[Date Prev][Date Next][Thread Prev][Thread Next][Date Index][Thread Index]

[Condor-users] Delay on submit, and other newbie issues

Hello list. I'm a sysadmin of more than a decade, but new to batch
servers and condor. I tried to drink in the list and the manual, but I'm
still not in sync with all the Jargon, so appologies in advance...

My Condor setup is pretty small (and probably an overkill): I have one
CentOS5 (server) and three centos4 machines for execution. I have
installed the rpm of 7.0.2 on them, and did the bare minimum tweeking on
them. changing the 300 second intervals to 30, and I see all slots.

The jobs we are running are EDA tools (VLSI design tools like Specman
from Cadence and such). some are builds of several minutes, and some are
simulations and regressions that run for hours.

Problems I'm seeing now:
1. when I submit a job it only starts running in a slot some 10-20
seconds later. is that the 30 second interval for matching? can I set
the server to match immediately on submission? The people here are used
to the immediacy of running the job locally.

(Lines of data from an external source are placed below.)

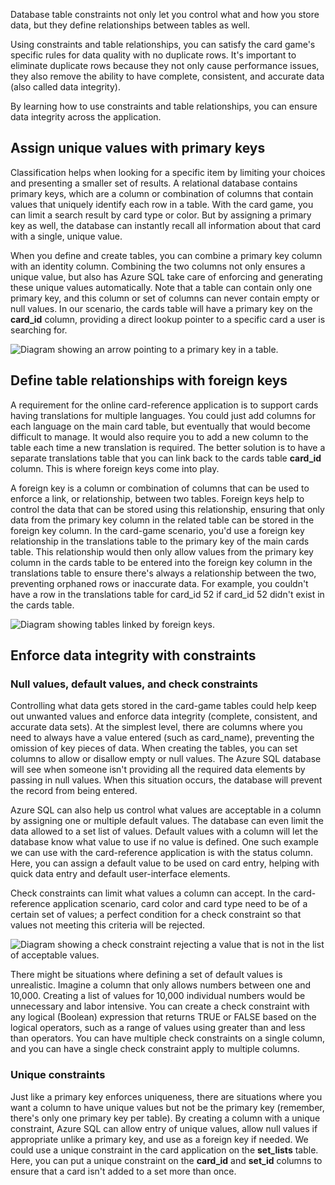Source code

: Database table constraints not only let you control what and how you store data, but they define relationships between tables as well.

Using constraints and table relationships, you can satisfy the card game's specific rules for data quality with no duplicate rows. It's important to eliminate duplicate rows because they not only cause performance issues, they also remove the ability to have complete, consistent, and accurate data (also called data integrity).

By learning how to use constraints and table relationships, you can ensure data integrity across the application.

## Assign unique values with primary keys

Classification helps when looking for a specific item by limiting your choices and presenting a smaller set of results. A relational database contains primary keys, which are a column or combination of columns that contain values that uniquely identify each row in a table. With the card game, you can limit a search result by card type or color. But by assigning a primary key as well, the database can instantly recall all information about that card with a single, unique value.

When you define and create tables, you can combine a primary key column with an identity column. Combining the two columns not only ensures a unique value, but also has Azure SQL take care of enforcing and generating these unique values automatically. Note that a table can contain only one primary key, and this column or set of columns can never contain empty or null values. In our scenario, the cards table will have a primary key on the **card_id** column, providing a direct lookup pointer to a specific card a user is searching for.

![Diagram showing an arrow pointing to a primary key in a table.](../media/primary-key-1.png)

## Define table relationships with foreign keys

A requirement for the online card-reference application is to support cards having translations for multiple languages. You could just add columns for each language on the main card table, but eventually that would become difficult to manage. It would also require you to add a new column to the table each time a new translation is required. The better solution is to have a separate translations table that you can link back to the cards table **card_id** column. This is where foreign keys come into play.

A foreign key is a column or combination of columns that can be used to enforce a link, or relationship, between two tables. Foreign keys help to control the data that can be stored using this relationship, ensuring that only data from the primary key column in the related table can be stored in the foreign key column. In the card-game scenario, you'd use a foreign key relationship in the translations table to the primary key of the main cards table. This relationship would then only allow values from the primary key column in the cards table to be entered into the foreign key column in the translations table to ensure there's always a relationship between the two, preventing orphaned rows or inaccurate data. For example, you couldn't have a row in the translations table for card_id 52 if card_id 52 didn't exist in the cards table.

![Diagram showing tables linked by foreign keys.](../media/foreign-key-1.png)

## Enforce data integrity with constraints

### Null values, default values, and check constraints

Controlling what data gets stored in the card-game tables could help keep out unwanted values and enforce data integrity (complete, consistent, and accurate data sets). At the simplest level, there are columns where you need to always have a value entered (such as card_name), preventing the omission of key pieces of data. When creating the tables, you can set columns to allow or disallow empty or null values. The Azure SQL database will see when someone isn't providing all the required data elements by passing in null values. When this situation occurs, the database will prevent the record from being entered.

Azure SQL can also help us control what values are acceptable in a column by assigning one or multiple default values. The database can even limit the data allowed to a set list of values. Default values with a column will let the database know what value to use if no value is defined. One such example we can use with the card-reference application is with the status column. Here, you can assign a default value to be used on card entry, helping with quick data entry and default user-interface elements.

Check constraints can limit what values a column can accept. In the card-reference application scenario, card color and card type need to be of a certain set of values; a perfect condition for a check constraint so that values not meeting this criteria will be rejected.

![Diagram showing a check constraint rejecting a value that is not in the list of acceptable values.](../media/check-constraint-1.png)

There might be situations where defining a set of default values is unrealistic. Imagine a column that only allows numbers between one and 10,000. Creating a list of values for 10,000 individual numbers would be unnecessary and labor intensive. You can create a check constraint with any logical (Boolean) expression that returns TRUE or FALSE based on the logical operators, such as a range of values using greater than and less than operators. You can have multiple check constraints on a single column, and you can have a single check constraint apply to multiple columns.

### Unique constraints

Just like a primary key enforces uniqueness, there are situations where you want a column to have unique values but not be the primary key (remember, there's only one primary key per table). By creating a column with a unique constraint, Azure SQL can allow entry of unique values, allow null values if appropriate unlike a primary key, and use as a foreign key if needed. We could use a unique constraint in the card application on the **set_lists** table. Here, you can put a unique constraint on the **card_id** and **set_id** columns to ensure that a card isn't added to a set more than once.
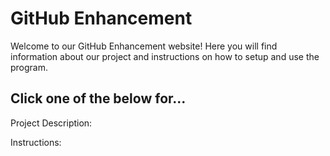 # GitHub Enhancement

Welcome to our GitHub Enhancement website!
Here you will find information about our project and instructions on how to setup and use the program.

## Click one of the below for...

Project Description:


Instructions:

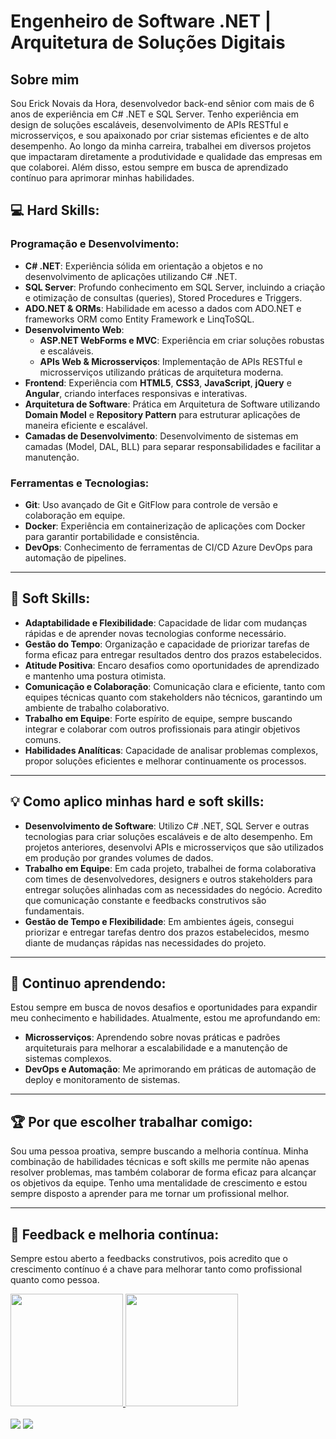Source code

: 
# Engenheiro de Software .NET | Arquitetura de Soluções Digitais

## Sobre mim
Sou Erick Novais da Hora, desenvolvedor back-end sênior com mais de 6 anos de experiência em C# .NET e SQL Server. Tenho experiência em design de soluções escaláveis, desenvolvimento de APIs RESTful e microsserviços, e sou apaixonado por criar sistemas eficientes e de alto desempenho. Ao longo da minha carreira, trabalhei em diversos projetos que impactaram diretamente a produtividade e qualidade das empresas em que colaborei. Além disso, estou sempre em busca de aprendizado contínuo para aprimorar minhas habilidades.

## 💻 Hard Skills:

### **Programação e Desenvolvimento:**
- **C# .NET**: Experiência sólida em orientação a objetos e no desenvolvimento de aplicações utilizando C# .NET.
- **SQL Server**: Profundo conhecimento em SQL Server, incluindo a criação e otimização de consultas (queries), Stored Procedures e Triggers.
- **ADO.NET & ORMs**: Habilidade em acesso a dados com ADO.NET e frameworks ORM como Entity Framework e LinqToSQL.
- **Desenvolvimento Web**:
  - **ASP.NET WebForms e MVC**: Experiência em criar soluções robustas e escaláveis.
  - **APIs Web & Microsserviços**: Implementação de APIs RESTful e microsserviços utilizando práticas de arquitetura moderna.
- **Frontend**: Experiência com **HTML5**, **CSS3**, **JavaScript**, **jQuery** e **Angular**, criando interfaces responsivas e interativas.
- **Arquitetura de Software**: Prática em Arquitetura de Software utilizando **Domain Model** e **Repository Pattern** para estruturar aplicações de maneira eficiente e escalável.
- **Camadas de Desenvolvimento**: Desenvolvimento de sistemas em camadas (Model, DAL, BLL) para separar responsabilidades e facilitar a manutenção.

### **Ferramentas e Tecnologias**:
- **Git**: Uso avançado de Git e GitFlow para controle de versão e colaboração em equipe.
- **Docker**: Experiência em containerização de aplicações com Docker para garantir portabilidade e consistência.
- **DevOps**: Conhecimento de ferramentas de CI/CD Azure DevOps para automação de pipelines.

---

## 🤝 Soft Skills:

- **Adaptabilidade e Flexibilidade**: Capacidade de lidar com mudanças rápidas e de aprender novas tecnologias conforme necessário.
- **Gestão do Tempo**: Organização e capacidade de priorizar tarefas de forma eficaz para entregar resultados dentro dos prazos estabelecidos.
- **Atitude Positiva**: Encaro desafios como oportunidades de aprendizado e mantenho uma postura otimista.
- **Comunicação e Colaboração**: Comunicação clara e eficiente, tanto com equipes técnicas quanto com stakeholders não técnicos, garantindo um ambiente de trabalho colaborativo.
- **Trabalho em Equipe**: Forte espírito de equipe, sempre buscando integrar e colaborar com outros profissionais para atingir objetivos comuns.
- **Habilidades Analíticas**: Capacidade de analisar problemas complexos, propor soluções eficientes e melhorar continuamente os processos.

---

## 💡 Como aplico minhas hard e soft skills:

- **Desenvolvimento de Software**: Utilizo C# .NET, SQL Server e outras tecnologias para criar soluções escaláveis e de alto desempenho. Em projetos anteriores, desenvolvi APIs e microsserviços que são utilizados em produção por grandes volumes de dados.
- **Trabalho em Equipe**: Em cada projeto, trabalhei de forma colaborativa com times de desenvolvedores, designers e outros stakeholders para entregar soluções alinhadas com as necessidades do negócio. Acredito que comunicação constante e feedbacks construtivos são fundamentais.
- **Gestão de Tempo e Flexibilidade**: Em ambientes ágeis, consegui priorizar e entregar tarefas dentro dos prazos estabelecidos, mesmo diante de mudanças rápidas nas necessidades do projeto.

---

## 🌱 Continuo aprendendo:

Estou sempre em busca de novos desafios e oportunidades para expandir meu conhecimento e habilidades. Atualmente, estou me aprofundando em:
- **Microsserviços**: Aprendendo sobre novas práticas e padrões arquiteturais para melhorar a escalabilidade e a manutenção de sistemas complexos.
- **DevOps e Automação**: Me aprimorando em práticas de automação de deploy e monitoramento de sistemas.

---

## 🏆 Por que escolher trabalhar comigo:

Sou uma pessoa proativa, sempre buscando a melhoria contínua. Minha combinação de habilidades técnicas e soft skills me permite não apenas resolver problemas, mas também colaborar de forma eficaz para alcançar os objetivos da equipe. Tenho uma mentalidade de crescimento e estou sempre disposto a aprender para me tornar um profissional melhor.

---

## 💬 Feedback e melhoria contínua:

Sempre estou aberto a feedbacks construtivos, pois acredito que o crescimento contínuo é a chave para melhorar tanto como profissional quanto como pessoa.

<div align="left">
  <a href="https://github.com/ericknovais">
  <img height="180em" src="https://github-readme-stats.vercel.app/api?username=ericknovais&show_icons=true&theme=github_dark&include_all_commits=true&count_private=true"/>
  <img height="180em" src="https://github-readme-stats.vercel.app/api/top-langs/?username=ericknovais&layout=compact&langs_count=7&theme=github_dark"/>    
</div>
<div> 
 <br> 
   <a href="https://www.linkedin.com/in/ericknovais" target="_blank"><img src="https://img.shields.io/badge/-LinkedIn-%230077B5?style=for-the-badge&logo=linkedin&logoColor=white" target="_blank"></a>
    <a href = "mailto:erick.hora@outlook.com"><img src="https://img.shields.io/badge/-Email-%23333?style=for-the-badge&logo=gmail&logoColor=white" target="_blank"></a>
</div>
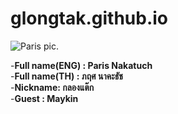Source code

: # glongtak.github.io
![Paris pic](https://dg.in.th/1/img/Paris.jpg "What's up").

-**Full name(ENG) : Paris Nakatuch**  
-**Full name(TH) : ภฤศ นาคะธัช**  
-**Nickname: กลองแต๊ก**  
-**Guest : Maykin**  
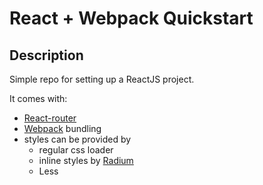 # React + Webpack Quickstart

## Description

Simple repo for setting up a ReactJS project.

It comes with:

* [React-router](https://github.com/rackt/react-router)
* [Webpack](https://github.com/webpack/webpack) bundling
* styles can be provided by
    * regular css loader
    * inline styles by [Radium](https://github.com/FormidableLabs/radium)
    * Less

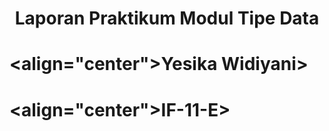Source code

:# <h1 align="center">Laporan Praktikum Modul Tipe Data</h1>
# <align="center">Yesika Widiyani>
# <align="center">IF-11-E>
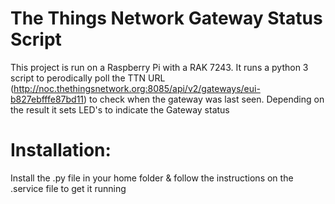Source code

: # The Things Network Gateway Status Script

This project is run on a Raspberry Pi with a RAK 7243.
It runs a python 3 script to perodically poll the TTN URL (http://noc.thethingsnetwork.org:8085/api/v2/gateways/eui-b827ebfffe87bd11) to check when the gateway was last seen.
Depending on the result it sets LED's to indicate the Gateway status

# Installation:
Install the .py file in your home folder & follow the instructions on the .service file to get it running
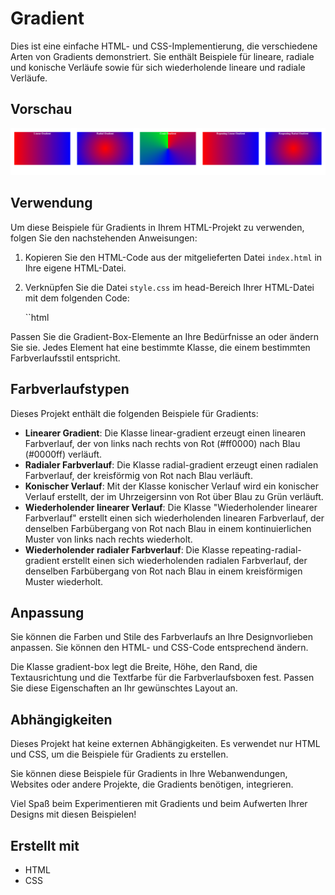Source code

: # Gradient

Dies ist eine einfache HTML- und CSS-Implementierung, die verschiedene Arten von Gradients demonstriert. Sie enthält Beispiele für lineare, radiale und konische Verläufe sowie für sich wiederholende lineare und radiale Verläufe.

## Vorschau

![Gradient Beispiele Preview](preview.png)

## Verwendung

Um diese Beispiele für Gradients in Ihrem HTML-Projekt zu verwenden, folgen Sie den nachstehenden Anweisungen:

1. Kopieren Sie den HTML-Code aus der mitgelieferten Datei `index.html` in Ihre eigene HTML-Datei.
2. Verknüpfen Sie die Datei `style.css` im head-Bereich Ihrer HTML-Datei mit dem folgenden Code:

   ``html
   <link rel="stylesheet" href="style.css">

Passen Sie die Gradient-Box-Elemente an Ihre Bedürfnisse an oder ändern Sie sie. Jedes Element hat eine bestimmte Klasse, die einem bestimmten Farbverlaufsstil entspricht.

## Farbverlaufstypen

Dieses Projekt enthält die folgenden Beispiele für Gradients:

- **Linearer Gradient**: Die Klasse linear-gradient erzeugt einen linearen Farbverlauf, der von links nach rechts von Rot (#ff0000) nach Blau (#0000ff) verläuft.
- **Radialer Farbverlauf**: Die Klasse radial-gradient erzeugt einen radialen Farbverlauf, der kreisförmig von Rot nach Blau verläuft.
- **Konischer Verlauf**: Mit der Klasse konischer Verlauf wird ein konischer Verlauf erstellt, der im Uhrzeigersinn von Rot über Blau zu Grün verläuft.
- **Wiederholender linearer Verlauf**: Die Klasse "Wiederholender linearer Farbverlauf" erstellt einen sich wiederholenden linearen Farbverlauf, der denselben Farbübergang von Rot nach Blau in einem kontinuierlichen Muster von links nach rechts wiederholt.
- **Wiederholender radialer Farbverlauf**: Die Klasse repeating-radial-gradient erstellt einen sich wiederholenden radialen Farbverlauf, der denselben Farbübergang von Rot nach Blau in einem kreisförmigen Muster wiederholt.

## Anpassung

Sie können die Farben und Stile des Farbverlaufs an Ihre Designvorlieben anpassen. Sie können den HTML- und CSS-Code entsprechend ändern.

Die Klasse gradient-box legt die Breite, Höhe, den Rand, die Textausrichtung und die Textfarbe für die Farbverlaufsboxen fest. Passen Sie diese Eigenschaften an Ihr gewünschtes Layout an.

## Abhängigkeiten

Dieses Projekt hat keine externen Abhängigkeiten. Es verwendet nur HTML und CSS, um die Beispiele für Gradients zu erstellen.

Sie können diese Beispiele für Gradients in Ihre Webanwendungen, Websites oder andere Projekte, die Gradients benötigen, integrieren.

Viel Spaß beim Experimentieren mit Gradients und beim Aufwerten Ihrer Designs mit diesen Beispielen!

## Erstellt mit

- HTML
- CSS
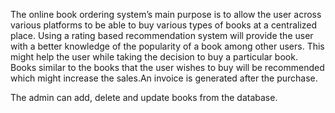 The online book ordering system’s main purpose is to allow the user across various platforms to
be able to buy various types of books at a centralized place. Using a rating based
recommendation system will provide the user with a better knowledge of the popularity of a
book among other users. This might help the user while taking the decision to buy a particular
book. Books similar to the books that the user wishes to buy will be recommended which might
increase the sales.An invoice is generated after the purchase.

The admin can add, delete and update books from the database.
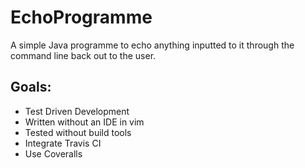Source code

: # EchoProgramme

A simple Java programme to echo anything inputted to it through the command line back out to the user.  

Goals:
-----
* Test Driven Development
* Written without an IDE in vim
* Tested without build tools
* Integrate Travis CI
* Use Coveralls
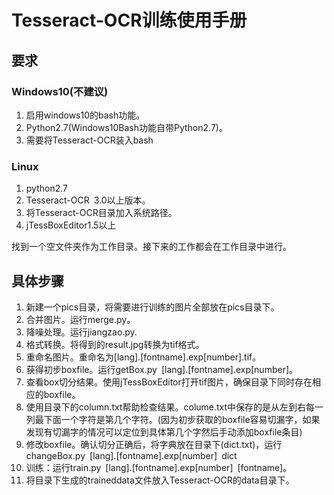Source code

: # Tesseract-OCR训练使用手册


## 要求

### Windows10(不建议)

1. 启用windows10的bash功能。
1. Python2.7(Windows10Bash功能自带Python2.7)。
1. 需要将Tesseract-OCR装入bash 

### Linux

1. python2.7
1. Tesseract-OCR&ensp;3.0以上版本。
1. 将Tesseract-OCR目录加入系统路径。
1. jTessBoxEditor1.5以上

找到一个空文件夹作为工作目录。接下来的工作都会在工作目录中进行。

## 具体步骤

1. 新建一个pics目录，将需要进行训练的图片全部放在pics目录下。
1. 合并图片。运行merge.py。
1. 降噪处理。运行jiangzao.py.
1. 格式转换。将得到的result.jpg转换为tif格式。
1. 重命名图片。重命名为[lang].[fontname].exp[number].tif。
1. 获得初步boxfile。运行getBox.py&ensp;[lang].[fontname].exp[number]。
1. 查看box切分结果。使用jTessBoxEditor打开tif图片，确保目录下同时存在相应的boxfile。
1. 使用目录下的column.txt帮助检查结果。colume.txt中保存的是从左到右每一列最下面一个字符是第几个字符。(因为初步获取的boxfile容易切漏字，如果发现有切漏字的情况可以定位到具体第几个字然后手动添加boxfile条目)
1. 修改boxfile。确认切分正确后，将字典放在目录下(dict.txt)，运行changeBox.py&ensp;[lang].[fontname].exp[number]&ensp;dict
1. 训练：运行train.py&ensp;[lang].[fontname].exp[number]&ensp;[fontname]。
1. 将目录下生成的traineddata文件放入Tesseract-OCR的data目录下。
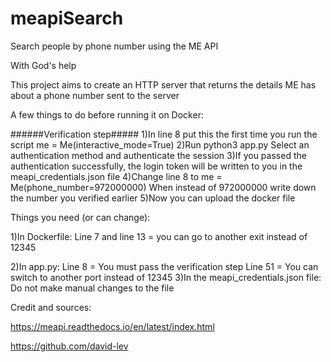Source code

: # meapiSearch
Search people by phone number using the ME API

With God's help

This project aims to create an HTTP server that returns the details ME has about a phone number sent to the server

A few things to do before running it on Docker:

######Verification step##### 
1)In line 8 put this the first time you run the script
me = Me(interactive_mode=True)
2)Run python3 app.py
Select an authentication method and authenticate the session
3)If you passed the authentication successfully, the login token will be written to you in the meapi_credentials.json file
4)Change line 8 to
me = Me(phone_number=972000000)
When instead of 972000000 write down the number you verified earlier
5)Now you can upload the docker file


Things you need (or can change):

1)In Dockerfile:
Line 7 and line 13 = you can go to another exit instead of 12345

2)In app.py:
Line 8 = You must pass the verification step
Line 51 = You can switch to another port instead of 12345
3)In the meapi_credentials.json file:
Do not make manual changes to the file


Credit and sources:

https://meapi.readthedocs.io/en/latest/index.html

https://github.com/david-lev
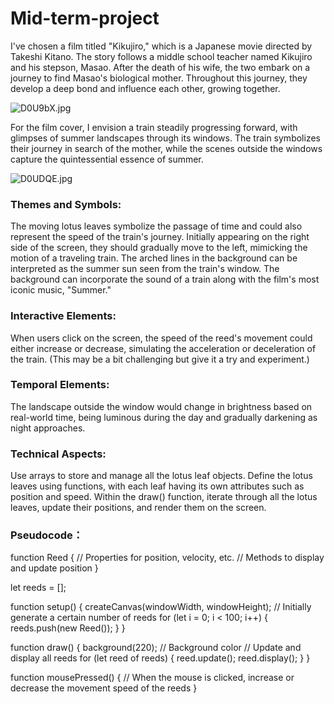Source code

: # Mid-term-project

I've chosen a film titled "Kikujiro," which is a Japanese movie directed by Takeshi Kitano. The story follows a middle school teacher named Kikujiro and his stepson, Masao. After the death of his wife, the two embark on a journey to find Masao's biological mother. Throughout this journey, they develop a deep bond and influence each other, growing together.

![D0U9bX.jpg](https://imgpile.com/images/D0U9bX.jpg)

For the film cover, I envision a train steadily progressing forward, with glimpses of summer landscapes through its windows. The train symbolizes their journey in search of the mother, while the scenes outside the windows capture the quintessential essence of summer.

![D0UDQE.jpg](https://imgpile.com/images/D0UDQE.jpg)

### Themes and Symbols:
The moving lotus leaves symbolize the passage of time and could also represent the speed of the train's journey. Initially appearing on the right side of the screen, they should gradually move to the left, mimicking the motion of a traveling train.
The arched lines in the background can be interpreted as the summer sun seen from the train's window.
The background can incorporate the sound of a train along with the film's most iconic music, "Summer."

### Interactive Elements:
When users click on the screen, the speed of the reed's movement could either increase or decrease, simulating the acceleration or deceleration of the train. (This may be a bit challenging but give it a try and experiment.)

### Temporal Elements:
The landscape outside the window would change in brightness based on real-world time, being luminous during the day and gradually darkening as night approaches.

### Technical Aspects:
Use arrays to store and manage all the lotus leaf objects.
Define the lotus leaves using functions, with each leaf having its own attributes such as position and speed.
Within the draw() function, iterate through all the lotus leaves, update their positions, and render them on the screen.

### Pseudocode：

function Reed {
    // Properties for position, velocity, etc.
    // Methods to display and update position
}

let reeds = [];

function setup() {
    createCanvas(windowWidth, windowHeight);
    // Initially generate a certain number of reeds
    for (let i = 0; i < 100; i++) {
        reeds.push(new Reed());
    }
}

function draw() {
    background(220);  // Background color
    // Update and display all reeds
    for (let reed of reeds) {
        reed.update();
        reed.display();
    }
}

function mousePressed() {
    // When the mouse is clicked, increase or decrease the movement speed of the reeds
}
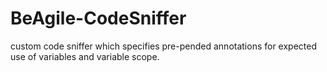 BeAgile-CodeSniffer
===================

custom code sniffer which specifies pre-pended annotations for expected use of variables and variable scope. 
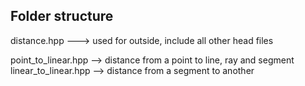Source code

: ## Folder structure

distance.hpp --->  used for outside, include all other head files

  point_to_linear.hpp --> distance from a point to line, ray and segment
  linear_to_linear.hpp --> distance from a segment to another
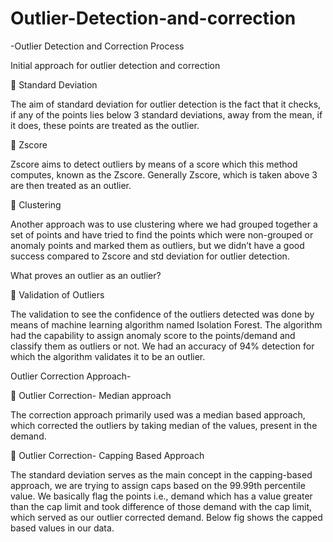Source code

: # Outlier-Detection-and-correction
-Outlier Detection and Correction Process

Initial approach for outlier detection and correction

 Standard Deviation

The aim of standard deviation for outlier detection is the fact that it checks, if any of the points lies below 3 standard
deviations, away from the mean, if it does, these points are treated as the outlier.

 Zscore

Zscore aims to detect outliers by means of a score which this method computes, known as the Zscore.
Generally Zscore, which is taken above 3 are then treated as an outlier.

 Clustering

Another approach was to use clustering where we had grouped together a set of points
and have tried to find the points which were non-grouped or anomaly points and marked them
as outliers, but we didn’t have a good success compared to Zscore and std deviation for outlier
detection.

What proves an outlier as an outlier?

 Validation of Outliers

The validation to see the confidence of the outliers detected was done by means of
machine learning algorithm named Isolation Forest. The algorithm had the capability to assign
anomaly score to the points/demand and classify them as outliers or not. We had an accuracy of
94% detection for which the algorithm validates it to be an outlier.

Outlier Correction Approach-

 Outlier Correction- Median approach

The correction approach primarily used was a median based approach, which corrected
the outliers by taking median of the values, present in the demand.

 Outlier Correction- Capping Based Approach

The standard deviation serves as the main concept in the capping-based approach, we
are trying to assign caps based on the 99.99th percentile value. We basically flag the points i.e.,
demand which has a value greater than the cap limit and took difference of those demand
with the cap limit, which served as our outlier corrected demand. Below fig shows the capped
based values in our data.
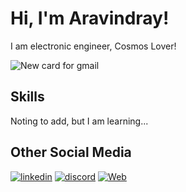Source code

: # Hi, I'm Aravindray!

I am electronic engineer, Cosmos Lover!

![New card for gmail](https://user-images.githubusercontent.com/68138580/200120666-9c0e0f3d-9e6e-4388-b53d-9b5eff6d83c7.png)

## Skills

Noting to add, but I am learning...

## Other Social Media

[![linkedin](https://user-images.githubusercontent.com/68138580/200120811-746a67ad-c145-45fd-8a2d-36b037c3fee9.png)](https://www.linkedin.com/in/aravindraj-g-a28652193/)
[![discord](https://user-images.githubusercontent.com/68138580/200121776-c7a01946-7dc6-456c-b8e7-4238f805af2e.png)](https://discord.com/users/Aravindraj#4522)
[![Web](https://user-images.githubusercontent.com/68138580/212882225-122a5439-8f6e-44bf-a178-d394c451a320.png)](https://erbium007.wordpress.com)
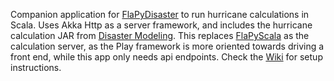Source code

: Companion application for [FlaPyDisaster](https://github.com/cliftbar/FlaPyDisaster) to run hurricane calculations in Scala.  Uses Akka Http as a server framework, and includes the hurricane calculation JAR from [Disaster Modeling](https://github.com/cliftbar/DisasterModeling).  This replaces [FlaPyScala](https://github.com/cliftbar/FlaPyScala) as the calculation server, as the Play framework is more oriented towards driving a front end, while this app only needs api endpoints.  Check the [Wiki](https://github.com/cliftbar/AkkaDisaster/wiki) for setup instructions.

2. when I use "condor_q" I can see the job is running but not which slot
was allocated for it, and could not  find a switch to add such a
coloumn. what have I missed?

3. most of our jobs are "well behaved" in the sense that they only take
up a single core anyway. I could not find anywhere to define jobs that
may parallelize (like "make" forking two compilers or a JVM splitting to
threads) and how to tell about them to the manager

4. two of the three machines are running Xvnc sessions for several
windows users. so while there's no console activity, there's a reason we
don't want jobs running on those two machines till after hours. I could
not find anything smart to do about this kind of scheduling other than a
cron job to remove and restate startd at the start and end of the work
day. Help?

5. many of the tools check out licences from the FlexLM, and I'm not
sure how to tell Condor it's a limited resource, and extra attempts to
fire up such jobs will fail and therefore they need to be queued and the
user informed as to why. Where do I look for that? Also, this is the
reason I shouldn't have some jobs pre-empted I think, because unused
licenses will stay stuck as checked out... unless there's a trick I'm
unaware of?


Cable guy
Ira Abramov